The catalytic electro-oxidation of some small organic molecules is known to display kinetic instabilities, which reflect on potential and/or current oscillations. Under oscillatory conditions, those systems can be considered electrocatalytic oscillators and, therefore, can be described by their amplitude, frequency, and waveform. Just like mechanical oscillators, the electrocatalytic ones can be coupled and their dynamics can be changed by setting different coupling parameters. In the present work, we study the unidirectional coupling of electrocatalytic oscillators, namely, those comprehending the catalytic electro-oxidation of methanol and formic acid on polycrystalline platinum in acidic media under potentiostatic control. Herein, we explore two different scenarios (the coupling of compositionally identical and non-identical oscillators) and investigate the effects of the master's identity and of the coupling constant on the slave's dynamics. For the master (methanol)-slave (methanol) coupling, the oscillators exhibited phase lag synchronization and complete phase synchronization. On the other hand, for the master (formic acid)-slave (methanol) coupling, the oscillators exhibited complete phase synchronization with phase-locking with a 2:3 ratio, complete phase synchronization with phase-locking with a 1:2 ratio, phase lag synchronization, and complete phase synchronization.

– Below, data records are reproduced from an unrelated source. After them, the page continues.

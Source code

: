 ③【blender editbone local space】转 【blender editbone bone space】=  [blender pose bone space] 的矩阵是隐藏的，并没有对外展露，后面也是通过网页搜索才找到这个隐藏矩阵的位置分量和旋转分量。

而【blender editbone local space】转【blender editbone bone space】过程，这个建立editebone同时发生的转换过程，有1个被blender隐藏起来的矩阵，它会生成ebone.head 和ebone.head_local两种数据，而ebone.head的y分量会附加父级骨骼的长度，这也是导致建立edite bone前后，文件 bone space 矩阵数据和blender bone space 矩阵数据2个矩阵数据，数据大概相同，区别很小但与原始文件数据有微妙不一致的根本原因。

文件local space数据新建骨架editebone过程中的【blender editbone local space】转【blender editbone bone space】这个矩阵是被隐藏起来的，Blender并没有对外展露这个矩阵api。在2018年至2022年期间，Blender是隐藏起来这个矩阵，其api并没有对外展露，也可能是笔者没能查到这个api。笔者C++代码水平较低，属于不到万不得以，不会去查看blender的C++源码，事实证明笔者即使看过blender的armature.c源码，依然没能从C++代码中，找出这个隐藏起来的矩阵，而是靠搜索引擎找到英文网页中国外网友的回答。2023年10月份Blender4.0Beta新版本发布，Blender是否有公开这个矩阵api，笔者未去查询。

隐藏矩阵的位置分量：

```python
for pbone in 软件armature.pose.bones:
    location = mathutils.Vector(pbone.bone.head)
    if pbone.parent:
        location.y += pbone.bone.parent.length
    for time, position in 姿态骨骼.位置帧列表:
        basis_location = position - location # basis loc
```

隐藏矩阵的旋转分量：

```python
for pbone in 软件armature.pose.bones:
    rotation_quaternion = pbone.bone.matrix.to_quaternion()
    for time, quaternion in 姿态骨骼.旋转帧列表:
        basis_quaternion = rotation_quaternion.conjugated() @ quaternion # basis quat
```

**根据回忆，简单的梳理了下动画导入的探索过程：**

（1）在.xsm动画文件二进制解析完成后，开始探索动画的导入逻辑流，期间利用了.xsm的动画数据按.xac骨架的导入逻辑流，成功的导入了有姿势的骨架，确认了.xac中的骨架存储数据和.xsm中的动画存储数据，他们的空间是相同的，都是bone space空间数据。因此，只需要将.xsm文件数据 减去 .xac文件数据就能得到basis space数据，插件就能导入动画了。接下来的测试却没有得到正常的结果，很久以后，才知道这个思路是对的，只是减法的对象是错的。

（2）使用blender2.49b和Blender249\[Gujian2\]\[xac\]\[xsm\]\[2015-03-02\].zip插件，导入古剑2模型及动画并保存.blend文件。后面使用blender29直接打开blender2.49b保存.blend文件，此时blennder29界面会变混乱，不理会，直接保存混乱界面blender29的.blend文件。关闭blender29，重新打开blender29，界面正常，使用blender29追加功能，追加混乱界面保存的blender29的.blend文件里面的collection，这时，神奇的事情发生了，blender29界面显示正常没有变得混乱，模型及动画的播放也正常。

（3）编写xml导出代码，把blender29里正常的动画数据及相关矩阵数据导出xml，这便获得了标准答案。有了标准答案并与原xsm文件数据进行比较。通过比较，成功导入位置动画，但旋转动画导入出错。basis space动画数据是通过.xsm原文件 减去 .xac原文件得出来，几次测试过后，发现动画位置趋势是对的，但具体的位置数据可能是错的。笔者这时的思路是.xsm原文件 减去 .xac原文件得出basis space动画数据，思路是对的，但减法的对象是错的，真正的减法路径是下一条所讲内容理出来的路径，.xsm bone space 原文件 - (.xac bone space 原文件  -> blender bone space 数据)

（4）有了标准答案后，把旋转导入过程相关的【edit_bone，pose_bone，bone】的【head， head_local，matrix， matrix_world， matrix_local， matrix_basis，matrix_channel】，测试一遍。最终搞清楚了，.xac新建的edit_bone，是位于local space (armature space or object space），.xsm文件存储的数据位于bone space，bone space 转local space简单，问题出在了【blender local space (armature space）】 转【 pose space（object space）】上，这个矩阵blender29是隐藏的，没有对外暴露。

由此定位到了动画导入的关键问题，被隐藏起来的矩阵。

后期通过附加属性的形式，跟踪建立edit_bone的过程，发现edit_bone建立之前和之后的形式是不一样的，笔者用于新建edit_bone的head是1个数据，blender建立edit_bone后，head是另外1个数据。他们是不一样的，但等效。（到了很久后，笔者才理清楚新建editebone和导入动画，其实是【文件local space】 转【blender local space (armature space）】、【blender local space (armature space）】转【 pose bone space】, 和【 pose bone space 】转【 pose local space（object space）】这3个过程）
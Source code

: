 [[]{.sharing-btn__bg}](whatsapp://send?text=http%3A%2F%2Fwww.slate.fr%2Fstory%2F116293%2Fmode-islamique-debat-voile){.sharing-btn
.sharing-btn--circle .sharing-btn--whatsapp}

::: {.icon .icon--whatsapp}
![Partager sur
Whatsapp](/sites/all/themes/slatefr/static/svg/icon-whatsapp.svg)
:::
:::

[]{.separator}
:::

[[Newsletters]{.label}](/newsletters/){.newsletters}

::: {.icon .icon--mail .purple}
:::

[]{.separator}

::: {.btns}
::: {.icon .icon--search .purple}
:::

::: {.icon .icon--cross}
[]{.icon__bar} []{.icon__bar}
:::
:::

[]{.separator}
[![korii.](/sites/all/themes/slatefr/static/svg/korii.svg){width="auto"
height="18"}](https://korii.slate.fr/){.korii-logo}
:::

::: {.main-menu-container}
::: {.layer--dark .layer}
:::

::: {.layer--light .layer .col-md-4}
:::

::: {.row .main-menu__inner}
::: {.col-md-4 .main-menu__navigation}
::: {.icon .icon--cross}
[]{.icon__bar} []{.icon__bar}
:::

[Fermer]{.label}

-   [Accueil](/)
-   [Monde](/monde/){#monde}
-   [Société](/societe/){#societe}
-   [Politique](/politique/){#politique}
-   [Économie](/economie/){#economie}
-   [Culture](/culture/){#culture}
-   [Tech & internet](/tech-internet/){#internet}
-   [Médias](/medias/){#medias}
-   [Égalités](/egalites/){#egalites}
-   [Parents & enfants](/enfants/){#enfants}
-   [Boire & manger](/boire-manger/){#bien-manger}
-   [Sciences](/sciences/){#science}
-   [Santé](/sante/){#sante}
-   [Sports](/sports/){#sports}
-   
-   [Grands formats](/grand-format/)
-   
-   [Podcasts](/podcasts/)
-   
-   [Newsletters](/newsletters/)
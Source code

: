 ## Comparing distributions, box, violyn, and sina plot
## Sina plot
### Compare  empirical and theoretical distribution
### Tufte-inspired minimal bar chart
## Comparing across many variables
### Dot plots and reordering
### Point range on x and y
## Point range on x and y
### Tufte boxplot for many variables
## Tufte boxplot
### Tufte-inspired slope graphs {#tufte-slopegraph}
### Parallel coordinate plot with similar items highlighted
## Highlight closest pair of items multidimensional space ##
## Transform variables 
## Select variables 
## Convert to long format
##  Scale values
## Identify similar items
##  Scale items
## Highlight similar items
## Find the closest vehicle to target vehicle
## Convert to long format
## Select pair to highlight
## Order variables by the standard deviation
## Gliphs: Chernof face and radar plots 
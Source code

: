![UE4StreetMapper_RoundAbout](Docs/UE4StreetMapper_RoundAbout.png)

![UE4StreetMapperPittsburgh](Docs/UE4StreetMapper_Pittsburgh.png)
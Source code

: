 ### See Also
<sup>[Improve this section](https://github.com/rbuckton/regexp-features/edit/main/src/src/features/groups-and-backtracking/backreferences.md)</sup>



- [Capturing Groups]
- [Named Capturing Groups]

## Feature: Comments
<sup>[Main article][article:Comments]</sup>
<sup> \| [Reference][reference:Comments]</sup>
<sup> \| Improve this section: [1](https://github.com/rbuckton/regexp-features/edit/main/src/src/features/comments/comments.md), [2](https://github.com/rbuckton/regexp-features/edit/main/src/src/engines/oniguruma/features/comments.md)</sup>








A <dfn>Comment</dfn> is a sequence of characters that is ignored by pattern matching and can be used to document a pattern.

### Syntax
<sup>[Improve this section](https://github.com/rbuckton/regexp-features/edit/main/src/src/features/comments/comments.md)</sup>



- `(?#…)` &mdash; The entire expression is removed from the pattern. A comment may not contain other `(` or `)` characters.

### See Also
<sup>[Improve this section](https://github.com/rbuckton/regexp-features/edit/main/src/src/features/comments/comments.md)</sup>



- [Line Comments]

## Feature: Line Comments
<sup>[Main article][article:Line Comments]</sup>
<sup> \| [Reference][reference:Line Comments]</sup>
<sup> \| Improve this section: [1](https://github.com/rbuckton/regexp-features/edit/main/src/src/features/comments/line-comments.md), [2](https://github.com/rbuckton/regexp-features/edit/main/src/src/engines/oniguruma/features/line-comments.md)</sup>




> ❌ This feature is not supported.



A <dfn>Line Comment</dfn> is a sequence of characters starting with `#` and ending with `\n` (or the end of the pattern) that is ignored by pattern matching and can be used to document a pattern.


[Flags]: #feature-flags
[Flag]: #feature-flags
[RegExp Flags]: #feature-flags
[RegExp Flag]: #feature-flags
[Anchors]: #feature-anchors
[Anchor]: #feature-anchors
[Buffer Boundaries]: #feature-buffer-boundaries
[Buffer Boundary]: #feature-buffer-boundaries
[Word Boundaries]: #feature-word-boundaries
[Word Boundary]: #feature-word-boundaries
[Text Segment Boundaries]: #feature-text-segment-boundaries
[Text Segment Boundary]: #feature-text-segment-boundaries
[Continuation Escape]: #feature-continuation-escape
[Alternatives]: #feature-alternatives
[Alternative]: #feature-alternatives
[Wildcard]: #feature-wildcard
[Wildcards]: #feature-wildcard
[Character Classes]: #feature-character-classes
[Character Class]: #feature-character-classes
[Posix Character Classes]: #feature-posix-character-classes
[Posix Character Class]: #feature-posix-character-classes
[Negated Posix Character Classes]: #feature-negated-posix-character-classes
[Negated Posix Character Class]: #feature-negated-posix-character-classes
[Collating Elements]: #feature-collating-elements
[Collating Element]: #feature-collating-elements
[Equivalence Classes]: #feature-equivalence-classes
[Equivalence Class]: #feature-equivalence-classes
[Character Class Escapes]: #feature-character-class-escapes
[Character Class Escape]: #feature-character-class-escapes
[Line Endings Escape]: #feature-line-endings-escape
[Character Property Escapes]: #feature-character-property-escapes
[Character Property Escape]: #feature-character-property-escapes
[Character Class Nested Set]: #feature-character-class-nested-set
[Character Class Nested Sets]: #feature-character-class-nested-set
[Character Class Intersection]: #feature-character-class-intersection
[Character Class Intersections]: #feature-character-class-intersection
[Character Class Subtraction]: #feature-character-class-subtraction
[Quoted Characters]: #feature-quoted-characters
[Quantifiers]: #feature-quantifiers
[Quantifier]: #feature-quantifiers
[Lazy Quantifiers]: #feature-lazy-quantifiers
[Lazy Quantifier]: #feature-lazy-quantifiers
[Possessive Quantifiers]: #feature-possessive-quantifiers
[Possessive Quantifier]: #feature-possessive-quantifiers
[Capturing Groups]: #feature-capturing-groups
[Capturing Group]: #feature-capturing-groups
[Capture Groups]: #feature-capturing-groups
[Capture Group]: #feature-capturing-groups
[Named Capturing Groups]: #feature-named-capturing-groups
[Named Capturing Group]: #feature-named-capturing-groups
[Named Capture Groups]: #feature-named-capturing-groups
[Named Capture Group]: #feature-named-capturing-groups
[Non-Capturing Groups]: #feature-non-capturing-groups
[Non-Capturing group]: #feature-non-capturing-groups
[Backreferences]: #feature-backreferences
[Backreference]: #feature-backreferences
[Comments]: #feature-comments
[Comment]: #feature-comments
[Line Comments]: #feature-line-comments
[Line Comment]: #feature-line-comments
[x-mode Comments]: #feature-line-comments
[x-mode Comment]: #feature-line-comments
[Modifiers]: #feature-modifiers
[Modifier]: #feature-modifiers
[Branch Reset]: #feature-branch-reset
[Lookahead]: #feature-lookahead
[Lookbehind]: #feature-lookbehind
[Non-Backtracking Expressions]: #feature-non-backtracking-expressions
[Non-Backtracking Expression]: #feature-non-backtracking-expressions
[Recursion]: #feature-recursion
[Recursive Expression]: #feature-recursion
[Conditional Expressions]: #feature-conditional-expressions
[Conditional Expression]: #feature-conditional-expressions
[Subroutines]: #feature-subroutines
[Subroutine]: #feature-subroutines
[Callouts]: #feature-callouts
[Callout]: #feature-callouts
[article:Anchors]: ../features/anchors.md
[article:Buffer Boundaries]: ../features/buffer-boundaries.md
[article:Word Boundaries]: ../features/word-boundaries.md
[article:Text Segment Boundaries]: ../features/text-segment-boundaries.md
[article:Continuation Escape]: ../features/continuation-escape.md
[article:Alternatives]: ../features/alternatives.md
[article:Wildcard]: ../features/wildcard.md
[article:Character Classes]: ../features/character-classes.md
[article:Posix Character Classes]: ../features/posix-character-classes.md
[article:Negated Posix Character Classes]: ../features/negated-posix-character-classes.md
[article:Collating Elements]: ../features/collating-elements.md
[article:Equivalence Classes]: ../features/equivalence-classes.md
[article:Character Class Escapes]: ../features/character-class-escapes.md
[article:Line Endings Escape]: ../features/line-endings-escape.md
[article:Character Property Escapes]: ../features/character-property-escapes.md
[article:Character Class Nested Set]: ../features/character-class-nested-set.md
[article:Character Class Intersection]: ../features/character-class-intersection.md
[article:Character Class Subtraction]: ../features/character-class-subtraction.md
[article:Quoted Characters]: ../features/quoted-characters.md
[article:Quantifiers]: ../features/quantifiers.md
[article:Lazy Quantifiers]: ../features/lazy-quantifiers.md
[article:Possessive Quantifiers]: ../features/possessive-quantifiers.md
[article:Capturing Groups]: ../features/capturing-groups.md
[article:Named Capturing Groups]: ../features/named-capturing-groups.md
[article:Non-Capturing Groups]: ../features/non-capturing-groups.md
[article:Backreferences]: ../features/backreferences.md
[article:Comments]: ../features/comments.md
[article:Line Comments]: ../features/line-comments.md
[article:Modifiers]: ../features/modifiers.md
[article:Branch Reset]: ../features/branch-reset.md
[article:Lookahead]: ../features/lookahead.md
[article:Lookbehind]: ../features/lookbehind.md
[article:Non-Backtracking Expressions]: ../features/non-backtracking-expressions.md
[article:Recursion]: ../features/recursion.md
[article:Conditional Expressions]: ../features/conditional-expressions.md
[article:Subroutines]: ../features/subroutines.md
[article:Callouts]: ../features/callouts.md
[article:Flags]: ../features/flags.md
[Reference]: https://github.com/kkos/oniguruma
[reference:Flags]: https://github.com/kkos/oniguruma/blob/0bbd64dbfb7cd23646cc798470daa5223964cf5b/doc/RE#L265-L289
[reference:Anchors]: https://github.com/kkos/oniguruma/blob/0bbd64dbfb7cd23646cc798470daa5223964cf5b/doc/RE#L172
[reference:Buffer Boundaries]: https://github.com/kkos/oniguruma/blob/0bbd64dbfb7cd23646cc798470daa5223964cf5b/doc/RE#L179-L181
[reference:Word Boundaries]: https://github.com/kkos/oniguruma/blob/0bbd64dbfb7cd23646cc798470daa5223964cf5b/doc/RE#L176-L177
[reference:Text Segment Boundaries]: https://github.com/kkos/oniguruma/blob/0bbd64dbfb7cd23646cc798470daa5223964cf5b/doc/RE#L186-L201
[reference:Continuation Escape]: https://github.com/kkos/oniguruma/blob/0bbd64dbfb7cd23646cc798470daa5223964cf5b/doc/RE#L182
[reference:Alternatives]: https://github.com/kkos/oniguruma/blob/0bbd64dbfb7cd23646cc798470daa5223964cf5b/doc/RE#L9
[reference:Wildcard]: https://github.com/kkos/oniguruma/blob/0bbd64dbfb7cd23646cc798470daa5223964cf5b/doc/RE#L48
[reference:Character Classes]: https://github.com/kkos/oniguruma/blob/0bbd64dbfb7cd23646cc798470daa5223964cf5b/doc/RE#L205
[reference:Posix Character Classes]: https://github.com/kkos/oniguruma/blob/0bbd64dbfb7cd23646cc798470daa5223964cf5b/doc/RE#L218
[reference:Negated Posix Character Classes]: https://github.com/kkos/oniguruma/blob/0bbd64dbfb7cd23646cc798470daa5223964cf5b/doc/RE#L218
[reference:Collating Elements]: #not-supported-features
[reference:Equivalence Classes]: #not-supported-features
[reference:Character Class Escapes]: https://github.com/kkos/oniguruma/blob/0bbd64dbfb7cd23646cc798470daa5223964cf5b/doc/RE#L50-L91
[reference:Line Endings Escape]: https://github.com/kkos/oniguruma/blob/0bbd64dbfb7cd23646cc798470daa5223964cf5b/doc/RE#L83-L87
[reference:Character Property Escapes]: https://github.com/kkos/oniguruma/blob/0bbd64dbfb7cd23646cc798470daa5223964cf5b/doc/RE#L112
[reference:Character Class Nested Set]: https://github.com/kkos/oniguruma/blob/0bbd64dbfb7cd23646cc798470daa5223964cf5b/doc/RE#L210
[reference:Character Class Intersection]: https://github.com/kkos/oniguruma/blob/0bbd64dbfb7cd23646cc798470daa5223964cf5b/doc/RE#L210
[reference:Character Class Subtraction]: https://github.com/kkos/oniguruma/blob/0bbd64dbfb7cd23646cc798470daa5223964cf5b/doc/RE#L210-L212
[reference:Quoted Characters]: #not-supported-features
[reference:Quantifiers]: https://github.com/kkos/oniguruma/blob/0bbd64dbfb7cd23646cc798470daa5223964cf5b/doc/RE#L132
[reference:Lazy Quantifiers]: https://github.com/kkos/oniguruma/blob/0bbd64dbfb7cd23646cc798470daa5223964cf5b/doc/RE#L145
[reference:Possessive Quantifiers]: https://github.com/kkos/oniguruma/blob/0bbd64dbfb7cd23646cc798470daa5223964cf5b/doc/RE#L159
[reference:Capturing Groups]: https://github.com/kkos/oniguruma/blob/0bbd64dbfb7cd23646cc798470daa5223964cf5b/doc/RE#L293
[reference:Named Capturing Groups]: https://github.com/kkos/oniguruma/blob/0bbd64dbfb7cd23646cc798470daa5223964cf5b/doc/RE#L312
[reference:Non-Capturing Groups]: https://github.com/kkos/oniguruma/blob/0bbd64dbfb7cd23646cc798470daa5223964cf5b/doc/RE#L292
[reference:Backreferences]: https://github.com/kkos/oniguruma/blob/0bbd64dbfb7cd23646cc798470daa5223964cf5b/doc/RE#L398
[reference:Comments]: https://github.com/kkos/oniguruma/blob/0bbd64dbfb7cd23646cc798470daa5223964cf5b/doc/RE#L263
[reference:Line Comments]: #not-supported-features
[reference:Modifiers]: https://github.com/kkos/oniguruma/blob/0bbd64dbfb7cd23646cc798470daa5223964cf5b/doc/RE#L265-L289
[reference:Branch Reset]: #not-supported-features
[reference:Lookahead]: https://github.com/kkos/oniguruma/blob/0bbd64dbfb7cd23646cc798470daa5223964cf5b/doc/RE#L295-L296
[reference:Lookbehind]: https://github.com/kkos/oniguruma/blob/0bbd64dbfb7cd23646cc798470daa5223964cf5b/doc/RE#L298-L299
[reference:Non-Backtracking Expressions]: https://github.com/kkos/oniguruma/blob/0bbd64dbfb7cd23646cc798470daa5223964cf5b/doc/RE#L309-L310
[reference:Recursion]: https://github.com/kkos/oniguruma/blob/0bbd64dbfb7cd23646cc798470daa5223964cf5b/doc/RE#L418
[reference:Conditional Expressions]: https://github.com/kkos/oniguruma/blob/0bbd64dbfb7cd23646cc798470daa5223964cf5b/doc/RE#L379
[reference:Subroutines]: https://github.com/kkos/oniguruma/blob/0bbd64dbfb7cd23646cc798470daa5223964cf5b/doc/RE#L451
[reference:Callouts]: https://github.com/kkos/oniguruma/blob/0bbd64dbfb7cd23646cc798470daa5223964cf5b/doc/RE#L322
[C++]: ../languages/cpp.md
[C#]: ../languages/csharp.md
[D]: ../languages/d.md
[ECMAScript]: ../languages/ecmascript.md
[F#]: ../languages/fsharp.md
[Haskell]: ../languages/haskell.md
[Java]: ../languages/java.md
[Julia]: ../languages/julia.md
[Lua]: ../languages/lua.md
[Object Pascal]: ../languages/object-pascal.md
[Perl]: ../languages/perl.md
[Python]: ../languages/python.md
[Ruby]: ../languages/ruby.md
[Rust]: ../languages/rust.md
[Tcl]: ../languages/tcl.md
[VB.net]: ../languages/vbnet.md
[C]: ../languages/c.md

The obtained results suggest that both the master's identity and the coupling constant (sign and magnitude) are parameters that play an important role on the coupled systems, in such a way that even for completely different systems, synchronization could emerge by setting a suitable coupling constant. To the best of our knowledge, this is the first report concerning the electrical coupling of hidden N-shaped-negative differential resistance type systems.

Oscillatory dynamics during the methanol electrooxidation reaction on Pt(111)

Despite several papers describing the oscillatory methanol electrooxidation reaction (OMOR) catalyzed by polycrystalline Pt, these dynamic instabilities are less explored on single crystalline surfaces. Herein, we observed and mapped for the first time the OMOR on Pt(111) in non-adsorbing anion solutions as well as in the presence of small amounts of sulfate anions. Period 1 oscillations with oscillation frequencies from 1.2 to 2.0 Hz were observed for methanol concentrations higher than 1.0 M, with no evolution to more complex patterns. These oscillations occur in the potential range in which PtOH is partially covering the surface without irreversible oxidation processes. Small changes in both the mean potential (E_m) and the poisoning rate along the time-series were observed, the so-called drift, and were explained in terms of the accumulation of intermediates at the interface. The presence of sulfate strongly inhibits the OMOR, and the results are discussed in terms of sulfate adlayer formation on {111} domains.